UMR approaches annotates pronominal reference and person/number marking through two attributes, :ref-person
for grammatical person information, and :ref-number
for grammatical number marking. These two attributes can apply to any entity concept - but in the available data annotation, these attributes appear only sporadically (if an explicit nominal is overtly marked for plural):
- [en] Bill saw rare birds.plural today. ... the proper noun Bill is not marked wrt number - it seems that singular value, 3rd person is viewed as a default?
In particular, these attributes are used for implicit arguments and for arguments expressed only through verbal cross-referencing - then the NE category person or thing are used for these arguments (together with :ref-person
and :ref-number
, unless this info is available through the coreference relation annotated on the document level (as t/ thing in the following example)).
- [Sanapaná] m-e-hl-t-om-o=hlta (example 3-3-5 (2))
m-e-hl-t-om-o=hlta
NEG-2/3M.IRR-DSTR-eat-TI-IPFV=PHOD
'They did not eat it.'
(e/ entoma-00 'eat'
:actor (p/ person
:ref-person 3rd
:ref-number Plural)
:undergoer (t/ thing)
:aspect Performance
:modstr FullNeg)
The :ref-person
seems to be relevant only for person or thing standing for implicit arguments/arguments expressed through verbal cross-referencing in the released data (!!:refer-person
there!!).
It appears only in those cases where the number cannot be restored via coreference.

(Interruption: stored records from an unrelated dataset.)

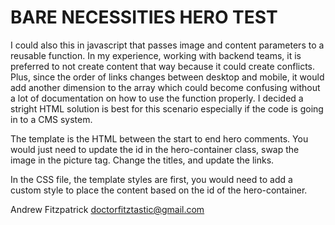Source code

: # BARE NECESSITIES HERO TEST

I could also this in javascript that passes image and content parameters to a reusable function. In my experience, working with backend teams, it is preferred to not create content that way because it could create conflicts. Plus, since the order of links changes between desktop and mobile, it would add another dimension to the array which could become confusing without a lot of documentation on how to use the function properly. I decided a stright HTML solution is best for this scenario especially if the code is going in to a CMS system.

The template is the HTML between the start to end hero comments. You would just need to update the id in the hero-container class, swap the image in the picture tag. Change the titles, and update the links.

In the CSS file, the template styles are first, you would need to add a custom style to place the content based on the id of the hero-container. 

Andrew Fitzpatrick
[doctorfitztastic@gmail.com](mailto:doctorfitztastic@gmail.com)
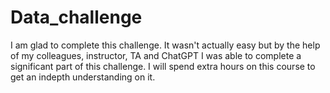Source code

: # Data_challenge
I am glad to complete this challenge. It wasn't actually easy but by the help of my colleagues, instructor, TA and ChatGPT I was able to complete a significant part of this challenge. I will spend extra hours on this course to get an indepth understanding on it. 
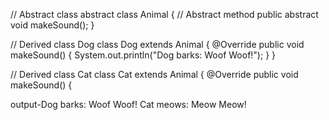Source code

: // Abstract class
abstract class Animal {
    // Abstract method
    public abstract void makeSound();
}

// Derived class Dog
class Dog extends Animal {
    @Override
    public void makeSound() {
        System.out.println("Dog barks: Woof Woof!");
    }
}

// Derived class Cat
class Cat extends Animal {
    @Override
    public void makeSound() {


output-Dog barks: Woof Woof!
Cat meows: Meow Meow!
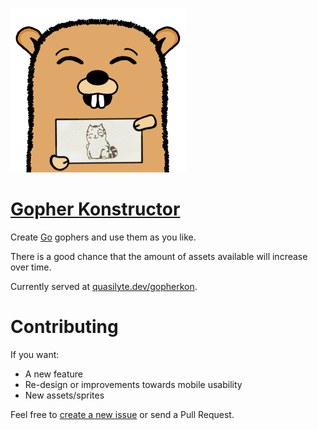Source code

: ![logo](/logo.png)

# [Gopher Konstructor](http://quasilyte.dev/gopherkon)

Create [Go](https://golang.org/) gophers and use them as you like.

There is a good chance that the amount of assets available will increase over time.

Currently served at [quasilyte.dev/gopherkon](http://quasilyte.dev/gopherkon).

# Contributing

If you want:

- A new feature
- Re-design or improvements towards mobile usability
- New assets/sprites

Feel free to [create a new issue](https://github.com/quasilyte/gopherkon/issues/new) or send a Pull Request.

The default level annotation (standard 1st, 2nd, and 3rd person values) is appropriate for Czech (and this value can be transferred from the PDT grammateme person
).
The default level for :ref-number
comprises the distinction between singular and non-singular, the latter covering paucal ('a few', a small inexactly numbered group of referents) and plural ('many').

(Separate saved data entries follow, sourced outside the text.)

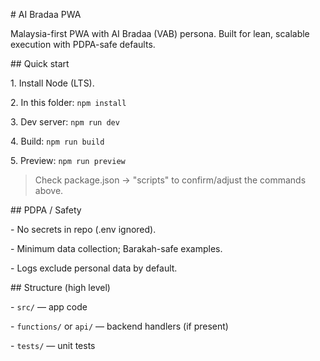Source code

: \# AI Bradaa PWA



Malaysia-first PWA with AI Bradaa (VAB) persona. Built for lean, scalable execution with PDPA-safe defaults.



\## Quick start

1\. Install Node (LTS).  

2\. In this folder: `npm install`  

3\. Dev server: `npm run dev`  

4\. Build: `npm run build`  

5\. Preview: `npm run preview`



> Check package.json → "scripts" to confirm/adjust the commands above.



\## PDPA / Safety

\- No secrets in repo (.env ignored).

\- Minimum data collection; Barakah-safe examples.

\- Logs exclude personal data by default.



\## Structure (high level)

\- `src/` — app code

\- `functions/` or `api/` — backend handlers (if present)

\- `tests/` — unit tests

For English, the released data use the :refer-number
attribute (instead of :ref-number
, as in the Guidelines). This attribute seems to be fully annotated with person or thing (used for implicit arguments/arguments expressed through verbal cross-referencing, see above) but only in those cases where the number cannot be restored via coreference (document level annotation). ML: not sure about this - it seems that placeholders like "thing" often do not have this attribute annotated (even if there is no info on coreference there, like in snt2 Estonsko: with ARG3
(thing) for the publication-91 abstract predicate!ú.
In English data, the :refer-number
attribute is used only to mark for non-default value(s), i.e. other than singular number for other entity concepts (esp. unmarked nouns, NE, etc.).
Contrary, for Czech, we have decided to enter it explicitly even for the singular values with all nouns and (personal) pronouns. We apply this also with abstract entities and with named entities (their abstract concepts, not with names).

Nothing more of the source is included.